愛してる
 しっとりとにおう汗が好きだ。肌をなぞり、零れ落ちていくそれを舐めて掬い取りたい。
 肌理細やかなそれではないけれど、しっかりとした筋肉とそれを覆う皮膚は堅く、女の柔肌宛ら吸い付くようなものではなかった。しかしながら筋肉とあつい皮膚で覆われた身体へ吸い付くと、汗のにおいとちょっぴりしょっぱさが口の中に漂って仄暗い愉悦を覚える。優しく触れるだけのそれでも腰を震わせてあえかな声を漏らすので好ましい。赤い花を散らすと、抑えた声が愉悦を直接刺激して、耐え忍んでいる肉竿へと直帰していくのでもっと好きだ。だが、優しく触れるだけのものも捨てがたい。

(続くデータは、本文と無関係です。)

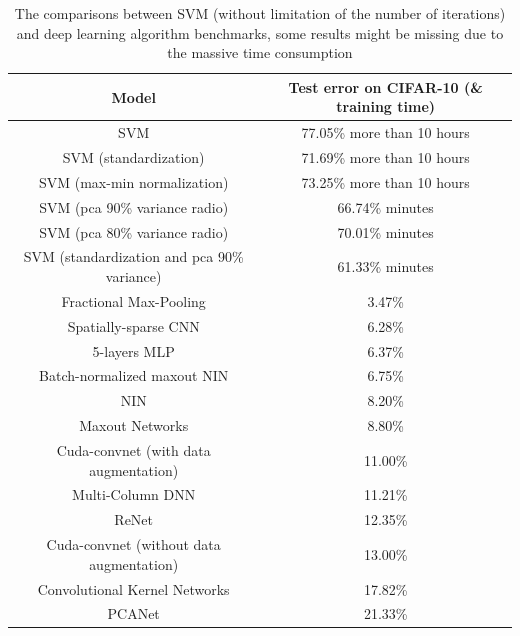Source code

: \documentclass[12pt,a4paper]{article}
\theoremstyle{definition}
\begin{document}
\vspace{-0.015\linewidth}
\begin{table}[H]
	\renewcommand\arraystretch{1.25}
	\caption{The comparisons between SVM (without limitation of the number of iterations) and deep learning algorithm benchmarks, some results might be missing due to the massive time consumption}
	\label{tab:res}
	\centering
	
	\begin{tabular}{c|c}
		\centering
		Model & Test error on CIFAR-10 (\& training time) \\
		\hline
		\hline
		
		SVM & 77.05\% \quad more than 10 hours \\
		SVM (standardization) & 71.69\% \quad more than 10 hours \\
		SVM (max-min normalization) & 73.25\% \quad more than 10 hours \\
		SVM (pca 90\% variance radio) & 66.74\% \quad 21 minutes \\
		SVM (pca 80\% variance radio) & 70.01\% \quad 5 minutes \\
		SVM (standardization and pca 90\% variance) & 61.33\% \quad 16 minutes \\
		\hline
		Fractional Max-Pooling \cite{bench2} & 3.47\% \\
		Spatially-sparse CNN \cite{bench10} & 6.28\% \\
		5-layers MLP & 6.37\% \\
		Batch-normalized maxout NIN \cite{bench3} & 6.75\% \\
		NIN \cite{bench4} & 8.20\% \\
		Maxout Networks \cite{bench5} & 8.80\% \\
		Cuda-convnet \cite{bench1} (with data augmentation) & 11.00\% \\
		Multi-Column DNN \cite{bench6} & 11.21\% \\
		ReNet \cite{bench9} & 12.35\% \\
		Cuda-convnet (without data augmentation) & 13.00\% \\
		Convolutional Kernel Networks \cite{bench7} & 17.82\% \\
		PCANet \cite{bench8} & 21.33\% \\
	\end{tabular}
\end{table}
\end{document}
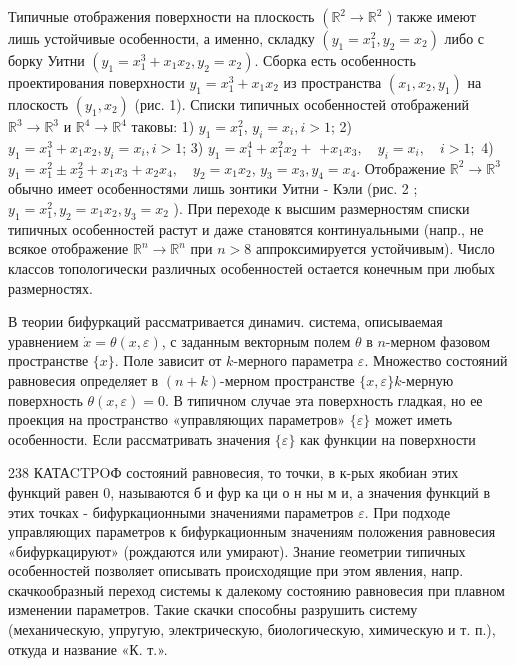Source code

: \documentclass[10pt]{article}
\begin{document}
Типичные отображения поверхности на плоскость $\left(\mathbb{R}^{2} \rightarrow \mathbb{R}^{2}\right.$ ) также имеют лишь устойчивые особенности, а именно, складку $\left(y_{1}=x_{1}^{2}, y_{2}=x_{2}\right)$ либо с борку Уитни $\left(y_{1}=x_{1}^{3}+x_{1} x_{2}, y_{2}=x_{2}\right)$. Сборка есть особенность проектирования поверхности $y_{1}=x_{1}^{3}+x_{1} x_{2}$ из пространства $\left(x_{1}, x_{2}, y_{1}\right)$ на плоскость $\left(y_{1}, x_{2}\right)$ (рис. 1). Списки типичных особенностей отображений $\mathbb{R}^{3} \rightarrow \mathbb{R}^{3}$ и $\mathbb{R}^{4} \rightarrow \mathbb{R}^{4}$ таковы: 1) $y_{1}=x_{1}^{2}$, $y_{i}=x_{i}, i>1$; 2) $y_{1}=x_{1}^{3}+x_{1} x_{2}, y_{i}=x_{i}, i>1$; 3) $y_{1}=x_{1}^{4}+x_{1}^{2} x_{2}+$ $+x_{1} x_{3}, \quad y_{i}=x_{i}, \quad i>1 ;$ 4) $y_{1}=x_{1}^{2} \pm x_{2}^{2}+x_{1} x_{3}+x_{2} x_{4}, \quad y_{2}=x_{1} x_{2}$, $y_{3}=x_{3}, y_{4}=x_{4}$. Отображение $\mathbb{R}^{2} \rightarrow \mathbb{R}^{3}$ обычно имеет особенностями лишь зонтики Уитни - Кэли (рис. 2 ; $y_{1}=x_{1}^{2}, y_{2}=x_{1} x_{2}, y_{3}=x_{2}$ ). При переходе к высшим размерностям списки типичных особенностей растут и даже становятся континуальными (напр., не всякое отображение $\mathbb{R}^{n} \rightarrow \mathbb{R}^{n}$ при $n>8$ аппроксимируется устойчивым). Число классов топологически различных особенностей остается конечным при любых размерностях.



В теории бифуркаций рассматривается динамич. система, описываемая уравнением $\dot{x}=\theta(x, \varepsilon)$, с заданным векторным полем $\theta$ в $n$-мерном фазовом пространстве $\{x\}$. Поле зависит от $k$-мерного параметра $\varepsilon$. Множество состояний равновесия определяет в $(n+k)$-мерном пространстве $\{x, \varepsilon\} k$-мерную поверхность $\theta(x, \varepsilon)=0$. В типичном случае эта поверхность гладкая, но ее проекция на пространство «управляющих параметров» $\{\varepsilon\}$ может иметь особенности. Если рассматривать значения $\{\varepsilon\}$ как функции на поверхности



238 КАТАCTPOФ состояний равновесия, то точки, в к-рых якобиан этих функций равен 0, называются б и фур ка ци о н ны м и, а значения функций в этих точках - бифуркационными значениями параметров $\varepsilon$. При подходе управляющих параметров к бифуркационным значениям положения равновесия «бифуркацируют» (рождаются или умирают). Знание геометрии типичных особенностей позволяет описывать происходящие при этом явления, напр. скачкообразный переход системы к далекому состоянию равновесия при плавном изменении параметров. Такие скачки способны разрушить систему (механическую, упругую, электрическую, биологическую, химическую и т. п.), откуда и название «К. т.».
\end{document}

筋骨のある逞しい身体が可愛く鳴き声を漏らすのは滅多に見れないのだ。
 嫌いなことはある。
 筋肉に覆われた身体付きを嫌ってはいないようだが、抱きにくいだろうと卑下するのは好ましくない。
 女のような柔肌、男を誘う可憐で美しい顔立ち。肉竿を奮い立たせる小鳥のような鳴き声。それらを求めているわけではないのだ。
 だから、セックスにいたると声を抑えようと必死になり、淫らに身体を開かないようにと躍起になる。
 違う。違うのだ。
 そうしてほしいわけじゃない。
 勿論、セックスを厭っているわけではない。寧ろ、抱くと頬を染めて唇を柔らかく緩めるのだ。好きなのだ、とわかる。
 愛している。愛されている自覚もある。
 それは、同じだとわかっている。
「アキ」
 口をついてでた言葉は、名前。愛している男の名前だった。
 アキはちょっとだけのけぞっていたけれど、視線だけ寄越して返事をした。言葉はなかった。
 呼んだはいいが、何か用があったわけでもない。
 セックスの睦言のようなものだった。
 女のそれではない乳房から、乳頭にかけて舌を滑らせると再び顔が見えなくなった。少しだけ寂しい。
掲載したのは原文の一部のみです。